#### DIRECTIONS FOR THIS TASK
Whenever a line below holds the word "feedback", copy that line.

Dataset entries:
========================================

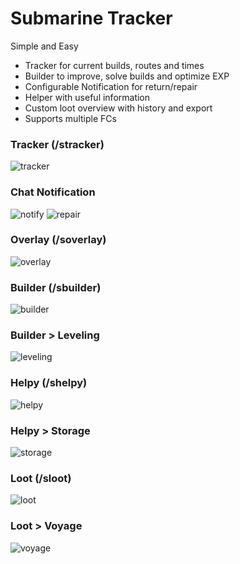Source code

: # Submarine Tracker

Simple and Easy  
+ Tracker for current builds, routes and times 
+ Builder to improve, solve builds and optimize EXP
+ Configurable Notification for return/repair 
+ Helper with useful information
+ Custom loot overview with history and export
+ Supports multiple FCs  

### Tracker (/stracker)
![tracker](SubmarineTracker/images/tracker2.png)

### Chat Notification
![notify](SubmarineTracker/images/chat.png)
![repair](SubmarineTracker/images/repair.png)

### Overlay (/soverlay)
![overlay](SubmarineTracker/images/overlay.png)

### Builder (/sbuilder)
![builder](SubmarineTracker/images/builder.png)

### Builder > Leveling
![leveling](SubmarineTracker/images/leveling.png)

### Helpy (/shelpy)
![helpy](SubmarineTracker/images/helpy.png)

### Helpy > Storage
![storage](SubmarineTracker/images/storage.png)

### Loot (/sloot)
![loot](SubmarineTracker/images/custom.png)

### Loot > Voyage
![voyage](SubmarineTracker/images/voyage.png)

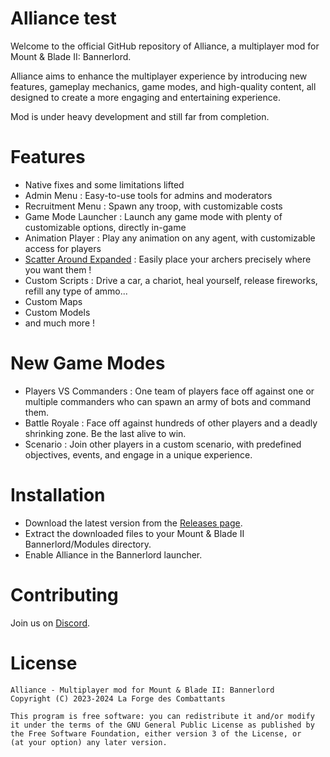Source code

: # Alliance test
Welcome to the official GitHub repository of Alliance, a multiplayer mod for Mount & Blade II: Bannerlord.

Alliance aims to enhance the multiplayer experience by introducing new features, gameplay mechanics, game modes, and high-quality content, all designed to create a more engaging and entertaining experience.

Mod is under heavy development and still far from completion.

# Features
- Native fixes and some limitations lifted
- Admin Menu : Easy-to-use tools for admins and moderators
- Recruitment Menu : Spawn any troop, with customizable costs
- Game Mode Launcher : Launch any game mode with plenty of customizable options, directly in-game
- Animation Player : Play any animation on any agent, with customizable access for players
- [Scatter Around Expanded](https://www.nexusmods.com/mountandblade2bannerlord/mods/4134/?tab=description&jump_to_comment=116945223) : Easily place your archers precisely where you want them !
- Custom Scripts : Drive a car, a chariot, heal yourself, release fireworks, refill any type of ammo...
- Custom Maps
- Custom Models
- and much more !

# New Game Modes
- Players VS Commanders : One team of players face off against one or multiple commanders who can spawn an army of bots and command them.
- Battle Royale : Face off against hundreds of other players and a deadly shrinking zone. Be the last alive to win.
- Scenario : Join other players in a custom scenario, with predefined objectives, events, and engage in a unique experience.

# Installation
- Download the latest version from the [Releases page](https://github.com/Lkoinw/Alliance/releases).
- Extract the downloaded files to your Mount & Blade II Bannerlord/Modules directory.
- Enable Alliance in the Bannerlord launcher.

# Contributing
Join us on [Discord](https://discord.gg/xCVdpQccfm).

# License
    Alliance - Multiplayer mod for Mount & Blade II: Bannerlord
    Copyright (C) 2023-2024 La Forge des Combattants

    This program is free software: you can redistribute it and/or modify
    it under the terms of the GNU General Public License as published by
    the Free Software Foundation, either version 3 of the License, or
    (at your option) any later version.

========================================

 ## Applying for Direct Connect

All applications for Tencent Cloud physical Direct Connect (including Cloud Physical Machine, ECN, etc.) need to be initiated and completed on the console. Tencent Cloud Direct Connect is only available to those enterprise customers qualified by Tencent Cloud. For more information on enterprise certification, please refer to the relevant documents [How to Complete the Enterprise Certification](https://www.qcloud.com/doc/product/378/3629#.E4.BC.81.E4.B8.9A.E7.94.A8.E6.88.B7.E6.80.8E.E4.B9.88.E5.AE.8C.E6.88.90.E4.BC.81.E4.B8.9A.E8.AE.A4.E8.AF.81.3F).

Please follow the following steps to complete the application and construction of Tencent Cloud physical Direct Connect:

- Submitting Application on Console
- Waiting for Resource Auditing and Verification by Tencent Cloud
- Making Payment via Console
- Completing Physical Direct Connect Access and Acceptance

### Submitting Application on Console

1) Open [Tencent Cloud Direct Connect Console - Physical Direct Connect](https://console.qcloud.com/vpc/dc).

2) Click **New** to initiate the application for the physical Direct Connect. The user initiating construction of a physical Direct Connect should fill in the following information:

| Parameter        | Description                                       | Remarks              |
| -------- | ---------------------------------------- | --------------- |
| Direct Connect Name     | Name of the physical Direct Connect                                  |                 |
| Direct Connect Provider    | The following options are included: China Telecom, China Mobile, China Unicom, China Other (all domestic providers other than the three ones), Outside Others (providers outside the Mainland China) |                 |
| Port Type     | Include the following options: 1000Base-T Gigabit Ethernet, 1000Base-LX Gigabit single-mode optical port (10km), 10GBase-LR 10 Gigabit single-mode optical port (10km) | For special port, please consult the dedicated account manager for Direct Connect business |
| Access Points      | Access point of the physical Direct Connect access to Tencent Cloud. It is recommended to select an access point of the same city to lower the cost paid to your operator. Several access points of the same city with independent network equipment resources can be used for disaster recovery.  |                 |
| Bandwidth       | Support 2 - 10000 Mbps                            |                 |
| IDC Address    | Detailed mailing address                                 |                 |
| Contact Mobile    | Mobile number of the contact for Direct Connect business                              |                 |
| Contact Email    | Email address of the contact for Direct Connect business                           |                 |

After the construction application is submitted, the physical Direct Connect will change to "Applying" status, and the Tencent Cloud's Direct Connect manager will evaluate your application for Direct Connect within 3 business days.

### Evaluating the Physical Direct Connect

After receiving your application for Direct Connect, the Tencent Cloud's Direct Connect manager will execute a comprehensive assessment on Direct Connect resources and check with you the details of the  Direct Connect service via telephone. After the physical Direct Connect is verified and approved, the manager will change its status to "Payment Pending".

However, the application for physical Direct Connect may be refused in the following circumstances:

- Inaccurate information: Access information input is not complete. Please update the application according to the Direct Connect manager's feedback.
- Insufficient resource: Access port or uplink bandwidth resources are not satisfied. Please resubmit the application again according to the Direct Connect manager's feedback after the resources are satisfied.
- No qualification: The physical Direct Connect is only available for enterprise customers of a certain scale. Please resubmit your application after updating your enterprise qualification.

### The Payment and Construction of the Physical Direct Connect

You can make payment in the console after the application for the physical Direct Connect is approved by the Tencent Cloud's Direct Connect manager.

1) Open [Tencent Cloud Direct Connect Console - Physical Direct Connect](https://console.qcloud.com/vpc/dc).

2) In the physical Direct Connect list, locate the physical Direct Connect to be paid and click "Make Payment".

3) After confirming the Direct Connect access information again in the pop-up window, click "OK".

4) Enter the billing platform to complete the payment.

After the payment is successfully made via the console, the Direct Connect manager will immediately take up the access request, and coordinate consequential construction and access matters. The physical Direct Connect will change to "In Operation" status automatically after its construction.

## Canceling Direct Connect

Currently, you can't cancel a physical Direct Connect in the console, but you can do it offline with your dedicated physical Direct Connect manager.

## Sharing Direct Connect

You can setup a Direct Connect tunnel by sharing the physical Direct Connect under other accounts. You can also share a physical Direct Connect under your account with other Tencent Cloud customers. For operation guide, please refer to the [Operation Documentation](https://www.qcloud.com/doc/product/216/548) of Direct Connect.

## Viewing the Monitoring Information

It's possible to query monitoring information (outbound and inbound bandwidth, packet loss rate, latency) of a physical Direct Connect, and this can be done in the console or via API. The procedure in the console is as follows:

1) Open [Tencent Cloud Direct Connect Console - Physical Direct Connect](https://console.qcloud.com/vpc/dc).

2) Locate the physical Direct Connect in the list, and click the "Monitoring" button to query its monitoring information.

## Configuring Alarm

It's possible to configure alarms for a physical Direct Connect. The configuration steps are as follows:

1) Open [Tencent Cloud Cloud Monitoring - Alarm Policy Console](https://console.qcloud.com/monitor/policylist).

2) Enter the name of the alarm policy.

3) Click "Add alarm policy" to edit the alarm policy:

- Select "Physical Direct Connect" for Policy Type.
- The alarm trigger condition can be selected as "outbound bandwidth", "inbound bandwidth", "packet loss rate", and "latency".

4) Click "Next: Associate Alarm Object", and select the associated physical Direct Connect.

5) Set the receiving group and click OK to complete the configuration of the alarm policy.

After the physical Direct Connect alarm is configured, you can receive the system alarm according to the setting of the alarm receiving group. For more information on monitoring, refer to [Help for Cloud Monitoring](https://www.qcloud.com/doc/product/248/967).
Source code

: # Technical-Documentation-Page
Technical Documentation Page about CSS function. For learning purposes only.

========================================

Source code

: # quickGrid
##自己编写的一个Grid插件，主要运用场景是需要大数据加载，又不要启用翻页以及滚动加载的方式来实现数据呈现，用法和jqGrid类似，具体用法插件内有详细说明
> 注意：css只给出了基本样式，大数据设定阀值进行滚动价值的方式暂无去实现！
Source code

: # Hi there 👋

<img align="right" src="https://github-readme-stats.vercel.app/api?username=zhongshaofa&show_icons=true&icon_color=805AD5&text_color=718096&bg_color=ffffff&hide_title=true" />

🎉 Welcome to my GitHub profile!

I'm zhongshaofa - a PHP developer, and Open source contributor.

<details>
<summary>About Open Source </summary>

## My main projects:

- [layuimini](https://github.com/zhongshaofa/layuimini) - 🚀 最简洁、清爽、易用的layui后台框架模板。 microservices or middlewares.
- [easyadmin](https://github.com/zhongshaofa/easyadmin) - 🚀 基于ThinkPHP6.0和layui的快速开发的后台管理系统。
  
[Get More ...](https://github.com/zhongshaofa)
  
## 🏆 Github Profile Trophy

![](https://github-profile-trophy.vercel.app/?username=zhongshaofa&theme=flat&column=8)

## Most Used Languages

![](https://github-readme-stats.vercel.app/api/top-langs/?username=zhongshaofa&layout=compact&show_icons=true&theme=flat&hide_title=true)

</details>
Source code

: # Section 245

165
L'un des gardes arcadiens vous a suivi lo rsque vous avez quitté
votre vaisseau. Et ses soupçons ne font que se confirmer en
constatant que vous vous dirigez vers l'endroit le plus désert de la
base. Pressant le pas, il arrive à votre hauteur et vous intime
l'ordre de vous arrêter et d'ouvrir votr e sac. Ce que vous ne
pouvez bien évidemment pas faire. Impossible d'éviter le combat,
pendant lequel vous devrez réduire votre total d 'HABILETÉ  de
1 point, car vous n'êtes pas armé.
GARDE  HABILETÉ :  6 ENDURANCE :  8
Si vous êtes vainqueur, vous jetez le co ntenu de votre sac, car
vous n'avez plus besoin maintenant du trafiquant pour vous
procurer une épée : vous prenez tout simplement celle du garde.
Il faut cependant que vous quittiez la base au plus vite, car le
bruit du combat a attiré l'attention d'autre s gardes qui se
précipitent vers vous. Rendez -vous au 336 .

========================================

#### ANSWER TO THIS PROBLEM
- Inaccurate information: Access information input is not complete. Please update the application according to the Direct Connect manager's feedback.
- Insufficient resource: Access port or uplink bandwidth resources are not satisfied. Please resubmit the application again according to the Direct Connect manager's feedback after the resources are satisfied.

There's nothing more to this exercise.